Remote work advocates, including DHH in another post this month often argue against the “everyone in the office mentality” by characterizing it as “the work principles of decades past” and “we can’t trust [our people] to get anything done unless we see butts in seats from 9-5.”
I believe that the debate between on-site and remote work is more nuanced than this, and that neither of these choices is always best for every person in every context.
There are people who just don’t do well working remotely. They need the social interaction that comes from working in an office environment. Or perhaps their homes do not provide a good working environment. Coffee shops and co-working spaces can be just as distracting as a normal office environment.
There are jobs that require physical presence. Not everything today is web development. Embedded developers working with expensive custom hardware need to be on-site where the equipment is. Jobs with serious security requirements also need on-site workers.
But even for contexts where remote work is completely feasible, there are tradeoffs, especially when using a true agile process. Remote communication tools have gotten a lot better, but there is still no substitute for having a whole team in the same room together communicating face-to-face. There is no higher-bandwidth communication mechanism available to us yet.
There is so much information communicated in body language and facial expressions that doesn’t happen in a remote context, even over video chat. There are connections between people that happen around the water cooler or the lunch table that don’t happen in a remote context.
Timezone differences also come into play. When communication is delayed by a day due to differing timezones, or team members have to work at non-ideal times, the performance of the team suffers.
Training and mentoring of new developers is much more effective in person than it is in a remote context. It is much easier to notice when someone is struggling if you can see them out of the corner of your eye.
I’m about to attend Rogue Rails, a workshop and conference about doing agile web development in Rails. The three-day workshop portion of this event will essentially be a training exercise for the attendees. I can’t imagine this event succeeding to the same level in a remote/distributed context. Getting everyone together in the same room for three days is likely to be highly effective and rewarding. The same factors that cause this difference come into play in our normal work environments as well.
Many remote-work advocates tend to minimize these factors, but I think they’re important to consider. I firmly believe that in an apples-to-apples comparison, a team will perform significantly better if it is collocated than if it is distributed.
Apples-to-apples comparisons are rare, though. The question then becomes one of tradeoffs. Can a remote team recruit people that are so much better that training and mentoring are not an issue? Are these people so much less stressed and more productive that it makes up for the lower-bandwidth communication? Are the lower-touch substitutes for pair-programming sufficient to make up for the timezone differences?
It is definitely possible. There are distributed companies today that simply wouldn’t exist without remote work, because they wouldn’t be able to find the talent they’ve been able to find.
I have personal experience with this. In my current job, I started out working in an office with my team. I experienced all of the benefits of high-bandwidth communication and deeper personal connections. I also experienced the distractions and noise of an office environment. Commuting was not a big deal; I live in a small city, and I could get to or from work in 10-15 minutes on my bicycle.

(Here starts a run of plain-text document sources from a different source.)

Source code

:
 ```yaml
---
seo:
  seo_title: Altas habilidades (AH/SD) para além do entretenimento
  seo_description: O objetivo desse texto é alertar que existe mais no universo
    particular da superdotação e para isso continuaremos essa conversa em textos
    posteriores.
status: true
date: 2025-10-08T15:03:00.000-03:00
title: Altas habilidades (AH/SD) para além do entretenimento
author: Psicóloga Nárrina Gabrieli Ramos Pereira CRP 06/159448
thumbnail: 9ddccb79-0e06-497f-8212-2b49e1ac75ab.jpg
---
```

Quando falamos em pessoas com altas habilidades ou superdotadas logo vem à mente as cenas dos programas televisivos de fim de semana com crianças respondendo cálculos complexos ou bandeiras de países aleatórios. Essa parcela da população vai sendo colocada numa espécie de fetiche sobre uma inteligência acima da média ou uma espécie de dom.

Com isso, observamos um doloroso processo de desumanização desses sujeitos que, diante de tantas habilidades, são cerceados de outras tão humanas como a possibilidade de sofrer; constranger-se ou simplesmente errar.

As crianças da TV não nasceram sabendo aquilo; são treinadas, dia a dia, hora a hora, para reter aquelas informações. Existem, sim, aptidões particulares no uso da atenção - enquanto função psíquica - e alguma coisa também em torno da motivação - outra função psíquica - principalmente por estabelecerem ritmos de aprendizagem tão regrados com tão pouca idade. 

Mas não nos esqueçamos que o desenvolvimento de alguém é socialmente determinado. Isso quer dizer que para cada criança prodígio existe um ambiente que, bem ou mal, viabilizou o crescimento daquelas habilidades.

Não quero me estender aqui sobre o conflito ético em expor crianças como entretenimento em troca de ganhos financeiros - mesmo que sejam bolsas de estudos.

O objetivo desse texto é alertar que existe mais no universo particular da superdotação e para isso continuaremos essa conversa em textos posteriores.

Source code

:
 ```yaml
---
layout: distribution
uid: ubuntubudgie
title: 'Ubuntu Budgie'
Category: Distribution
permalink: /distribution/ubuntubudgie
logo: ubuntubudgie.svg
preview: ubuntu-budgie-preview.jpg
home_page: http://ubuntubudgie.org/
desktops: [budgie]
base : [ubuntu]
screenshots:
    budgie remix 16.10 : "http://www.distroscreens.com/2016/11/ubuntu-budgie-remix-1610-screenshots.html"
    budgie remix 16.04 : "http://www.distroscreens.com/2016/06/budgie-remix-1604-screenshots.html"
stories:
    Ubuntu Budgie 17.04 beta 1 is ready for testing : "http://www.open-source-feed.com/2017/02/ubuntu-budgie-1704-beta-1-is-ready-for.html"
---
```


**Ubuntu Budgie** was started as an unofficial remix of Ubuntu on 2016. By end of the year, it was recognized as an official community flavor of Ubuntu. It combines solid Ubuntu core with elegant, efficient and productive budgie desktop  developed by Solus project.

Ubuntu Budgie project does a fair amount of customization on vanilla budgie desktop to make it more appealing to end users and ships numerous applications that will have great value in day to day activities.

After a number of years, my company decided to close down the office I was working from, and I was given the opportunity to work from home. I absolutely love it and there are definite advantages. I’m much less distracted than my on-site colleagues and able to get a lot of work done. However, communication takes more effort and I miss out on a lot of informal conversations. We also do some work with hardware that I am simply unable to do because I don’t have access to the labs where that hardware lives.
We are all in the same timezone, and I still pair-program every day, so communication is quite good. But it isn’t the same as in-person pair programming and probably never will be.
In my case, I think the tradeoffs balance out about evenly. Given that I was not willing/able to move at the time, working remotely meant that I could keep my job and that the company could keep me as an employee. That’s been good for both of us. I think that the advantages of being in a lower-distraction, more comfortable, and more convenient environment make up for the lower levels of communication. But I am also aware of what is being lost and I take pains to try to recover some of it.
There are definite advantages to remote work and it is well worth considering. But I don’t think the argument is as one-sided as many would have you believe. There are tradeoffs, and you should balance between them with eyes wide open.